Stuff that’s wrong with the assignment.
Types of optimizations. FP latency vs. throughput, and dependency chains. Link to Agner Fog’s site. (Essential reading for optimization).
Experiments getting the compiler to optimize it (after fixing it to not optimize away). Best result with auto-vectorization (no source changes): gcc: half as fast as an optimal vectorized loop. clang: same speed as a hand-vectorized loop.
Some more comments on why bigger expressions are a perf win with -O0 only.
Source changes to get good performance without -ffast-math, making the code closer to what we want the compiler to do. Also some rules-lawyering ideas that would be useless in the real-world.
Vectorizing the loop with GCC architecture-neutral vectors, to see how close the auto-vectorizing compilers came to matching the performance of ideal asm code (since I checked the compiler output).

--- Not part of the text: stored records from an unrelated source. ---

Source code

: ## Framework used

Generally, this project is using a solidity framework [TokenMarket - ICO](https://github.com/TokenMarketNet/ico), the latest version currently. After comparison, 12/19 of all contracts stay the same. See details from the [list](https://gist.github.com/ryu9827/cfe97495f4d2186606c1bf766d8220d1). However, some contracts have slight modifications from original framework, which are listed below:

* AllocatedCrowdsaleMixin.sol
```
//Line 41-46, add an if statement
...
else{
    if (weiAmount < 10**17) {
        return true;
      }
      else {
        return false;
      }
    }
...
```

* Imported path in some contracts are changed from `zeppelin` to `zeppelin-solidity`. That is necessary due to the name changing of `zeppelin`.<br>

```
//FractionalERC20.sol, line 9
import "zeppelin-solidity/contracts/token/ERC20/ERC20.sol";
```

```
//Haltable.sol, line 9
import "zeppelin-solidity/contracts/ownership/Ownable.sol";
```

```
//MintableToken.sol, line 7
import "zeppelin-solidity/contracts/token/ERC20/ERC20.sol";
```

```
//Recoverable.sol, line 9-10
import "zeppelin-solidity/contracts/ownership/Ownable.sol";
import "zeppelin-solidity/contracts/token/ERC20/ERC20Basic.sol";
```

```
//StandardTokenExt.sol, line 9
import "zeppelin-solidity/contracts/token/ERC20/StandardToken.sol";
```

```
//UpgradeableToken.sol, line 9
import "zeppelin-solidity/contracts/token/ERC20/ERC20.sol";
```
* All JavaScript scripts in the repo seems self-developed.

I think the point of the assignment is to sort of teach assembly-language performance optimizations using C with no compiler optimizations. This is silly. It’s mixing up things the compiler will do for you in real life with things that do require source-level changes.

See Why does clang produce inefficient asm with -O0 (for this simple floating point sum)?

-O0 doesn’t just “not optimize”, it makes the compiler store variables to memory after every statement instead of keeping them in registers. It does this so you get the “expected” results if you set a breakpoint with gdb and modify the value (in memory) of a C variable. Or even if you jump to another line in the same function. So each C statement has to be compiled to an independent block of asm that starts and ends with all variables in memory. For a modern portable compiler like gcc which already transforms through multiple internal representations of program flow on the way from source to asm, this part of -O0 requires explicitly de-optimizing its graph of data flow back into separate C statements. These store/reloads lengthen every loop-carried dependency chain so it’s horrible for tiny loops if the loop counter is kept in memory. (e.g. 1 cycle per iteration for inc reg vs. 6c for inc [mem], creating a bottleneck on loop counter updates in tight loops).

With gcc -O0, the register keyword lets gcc keep a var in a register instead of memory, and thus can make a big difference in tight loops (Example on the Godbolt Compiler explorer). But that’s only with -O0. In real code, register is meaningless: the compiler attempts to optimally use the available registers for variables and temporaries. register is already deprecated in ISO C++11 (but not C11), and there’s a proposal to remove it from the language along with other obsolete stuff like trigraphs.

With an extra variables involved, -O0 hurts array indexing a bit more than pointer incrementing.

Array indexing usually makes code easier to read. Compilers sometimes fail to optimize stuff like array[i*width + j*width*height], so it’s a good idea to change the source to do the strength-reduction optimization of turning the multiplies into += adds.

At an asm level, array indexing vs. pointer incrementing are close to the same performance. (x86 for example has addressing modes like [rsi + rdx*4] which are as fast as [rdi]. except on Sandybridge and later.) It’s the compiler’s job to optimize your code by using pointer incrementing even when the source uses array indexing, when that’s faster.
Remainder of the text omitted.